And now I’m officially trained to spot weather


It’s hard to think about tornado season when the ground is still covered with snow and ice, but tonight my husband and I went to a Spotter Talk to become trained weather spotters.

Reasons to become a trained spotter:

May 4, 2003 tornado outbreak in Kansas City

The remnants of my godparents' son's house, hit during the May 4, 2003 tornado outbreak in the Kansas City metro area.

Aftermath of the Greensburg, Kansas tornado in 2007.

Aftermath of the Greensburg, Kansas tornado in 2007.
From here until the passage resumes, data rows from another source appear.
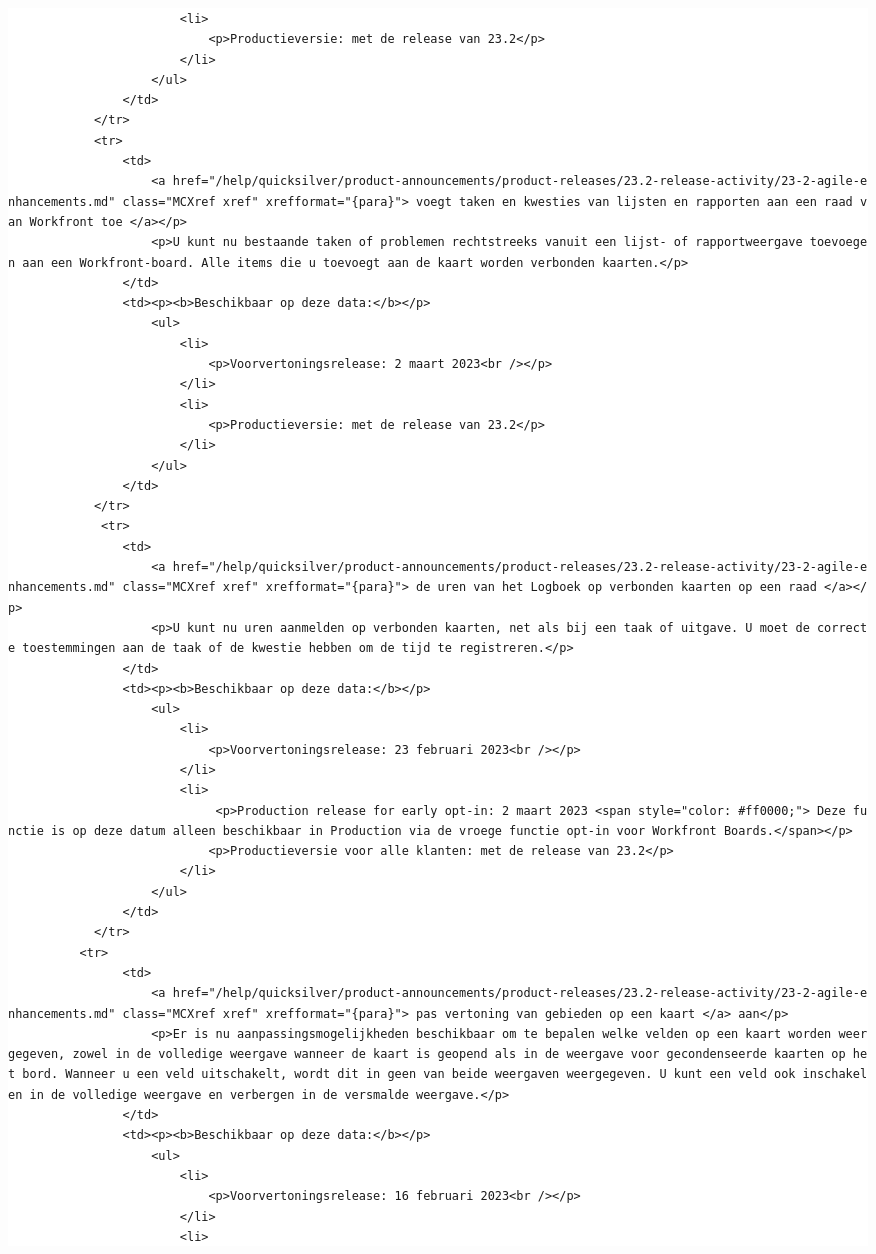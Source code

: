                             <li>
                                <p>Productieversie: met de release van 23.2</p>
                            </li>
                        </ul>
                    </td>
                </tr>
                <tr>
                    <td>
                        <a href="/help/quicksilver/product-announcements/product-releases/23.2-release-activity/23-2-agile-enhancements.md" class="MCXref xref" xrefformat="{para}"> voegt taken en kwesties van lijsten en rapporten aan een raad van Workfront toe </a></p>
                        <p>U kunt nu bestaande taken of problemen rechtstreeks vanuit een lijst- of rapportweergave toevoegen aan een Workfront-board. Alle items die u toevoegt aan de kaart worden verbonden kaarten.</p>
                    </td>
                    <td><p><b>Beschikbaar op deze data:</b></p>
                        <ul>
                            <li>
                                <p>Voorvertoningsrelease: 2 maart 2023<br /></p>
                            </li>
                            <li>
                                <p>Productieversie: met de release van 23.2</p>
                            </li>
                        </ul>
                    </td>
                </tr>
                 <tr>
                    <td>
                        <a href="/help/quicksilver/product-announcements/product-releases/23.2-release-activity/23-2-agile-enhancements.md" class="MCXref xref" xrefformat="{para}"> de uren van het Logboek op verbonden kaarten op een raad </a></p>
                        <p>U kunt nu uren aanmelden op verbonden kaarten, net als bij een taak of uitgave. U moet de correcte toestemmingen aan de taak of de kwestie hebben om de tijd te registreren.</p>
                    </td>
                    <td><p><b>Beschikbaar op deze data:</b></p>
                        <ul>
                            <li>
                                <p>Voorvertoningsrelease: 23 februari 2023<br /></p>
                            </li>
                            <li>
                                 <p>Production release for early opt-in: 2 maart 2023 <span style="color: #ff0000;"> Deze functie is op deze datum alleen beschikbaar in Production via de vroege functie opt-in voor Workfront Boards.</span></p>
                                <p>Productieversie voor alle klanten: met de release van 23.2</p>
                            </li>
                        </ul>
                    </td>
                </tr>
              <tr>
                    <td>
                        <a href="/help/quicksilver/product-announcements/product-releases/23.2-release-activity/23-2-agile-enhancements.md" class="MCXref xref" xrefformat="{para}"> pas vertoning van gebieden op een kaart </a> aan</p>
                        <p>Er is nu aanpassingsmogelijkheden beschikbaar om te bepalen welke velden op een kaart worden weergegeven, zowel in de volledige weergave wanneer de kaart is geopend als in de weergave voor gecondenseerde kaarten op het bord. Wanneer u een veld uitschakelt, wordt dit in geen van beide weergaven weergegeven. U kunt een veld ook inschakelen in de volledige weergave en verbergen in de versmalde weergave.</p>
                    </td>
                    <td><p><b>Beschikbaar op deze data:</b></p>
                        <ul>
                            <li>
                                <p>Voorvertoningsrelease: 16 februari 2023<br /></p>
                            </li>
                            <li>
Kansas’ wide-open skies lend themselves to cloud watching. Yet there have been times, especially while on the road, 30 miles away from the nearest exit, when all I could see were dark clouds and I and had no idea whether or not I was in real danger. One summer, we learned the hard way that you can’t always count on the regular radio. Convinced we were seeing a wall cloud, we flipped through the radio stations as we barreled south down the Turnpike toward the Topeka exit. There were no news breaks or updates. Yet when we arrived at the Topeka rest station, other travelers were surfacing from the storm shelter because the sirens had sounded in Topeka.

I’m not likely to turn into one of those insane storm chasers driving right into a storm. But thanks to what I learned during tonight’s 90-minute presentation, you might see me safely driving away from one.